───── Source material

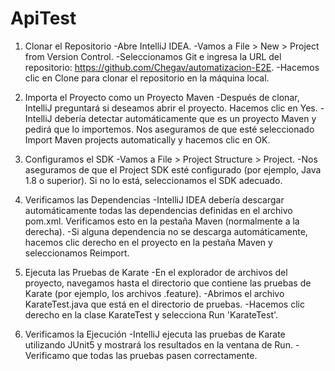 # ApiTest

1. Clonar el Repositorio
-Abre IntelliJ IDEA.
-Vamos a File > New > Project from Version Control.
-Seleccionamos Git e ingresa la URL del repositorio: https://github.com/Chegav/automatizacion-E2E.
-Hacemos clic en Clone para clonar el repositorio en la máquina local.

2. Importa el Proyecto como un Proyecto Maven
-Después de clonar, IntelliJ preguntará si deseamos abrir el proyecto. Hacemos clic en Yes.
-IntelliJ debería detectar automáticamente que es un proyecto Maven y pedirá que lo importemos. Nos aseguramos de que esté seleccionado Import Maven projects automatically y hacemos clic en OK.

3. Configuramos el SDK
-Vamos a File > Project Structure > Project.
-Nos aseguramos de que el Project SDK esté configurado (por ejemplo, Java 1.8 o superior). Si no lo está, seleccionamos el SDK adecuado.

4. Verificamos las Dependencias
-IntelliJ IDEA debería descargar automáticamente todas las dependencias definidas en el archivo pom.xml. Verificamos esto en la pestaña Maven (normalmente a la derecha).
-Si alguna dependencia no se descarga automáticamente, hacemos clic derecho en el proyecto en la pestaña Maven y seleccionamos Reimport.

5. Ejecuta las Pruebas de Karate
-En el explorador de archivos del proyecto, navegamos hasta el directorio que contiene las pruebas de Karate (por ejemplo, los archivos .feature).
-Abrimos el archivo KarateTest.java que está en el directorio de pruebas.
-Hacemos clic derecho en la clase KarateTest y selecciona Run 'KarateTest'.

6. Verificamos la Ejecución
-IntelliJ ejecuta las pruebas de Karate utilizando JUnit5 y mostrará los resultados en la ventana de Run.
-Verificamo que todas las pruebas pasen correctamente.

──────────
───── Source material

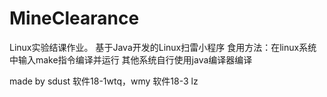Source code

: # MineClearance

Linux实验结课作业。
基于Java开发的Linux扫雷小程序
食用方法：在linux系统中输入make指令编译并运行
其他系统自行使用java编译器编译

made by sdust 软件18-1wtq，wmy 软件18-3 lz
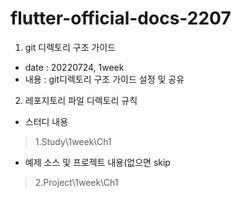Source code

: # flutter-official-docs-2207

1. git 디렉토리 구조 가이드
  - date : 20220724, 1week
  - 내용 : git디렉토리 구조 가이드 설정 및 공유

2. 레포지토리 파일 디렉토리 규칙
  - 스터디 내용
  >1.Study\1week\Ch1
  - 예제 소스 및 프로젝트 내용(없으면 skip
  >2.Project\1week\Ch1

──────────

▸ Required work
Could you return exactly the lines above from the line with "-IntelliJ debería detectar" to the line with "5. Ejecuta las Pruebas de Karate", both included, and nothing else?

▸ Written reply
-IntelliJ debería detectar automáticamente que es un proyecto Maven y pedirá que lo importemos. Nos aseguramos de que esté seleccionado Import Maven projects automatically y hacemos clic en OK.

3. Configuramos el SDK
-Vamos a File > Project Structure > Project.
-Nos aseguramos de que el Project SDK esté configurado (por ejemplo, Java 1.8 o superior). Si no lo está, seleccionamos el SDK adecuado.

4. Verificamos las Dependencias
-IntelliJ IDEA debería descargar automáticamente todas las dependencias definidas en el archivo pom.xml. Verificamos esto en la pestaña Maven (normalmente a la derecha).
-Si alguna dependencia no se descarga automáticamente, hacemos clic derecho en el proyecto en la pestaña Maven y seleccionamos Reimport.

5. Ejecuta las Pruebas de Karate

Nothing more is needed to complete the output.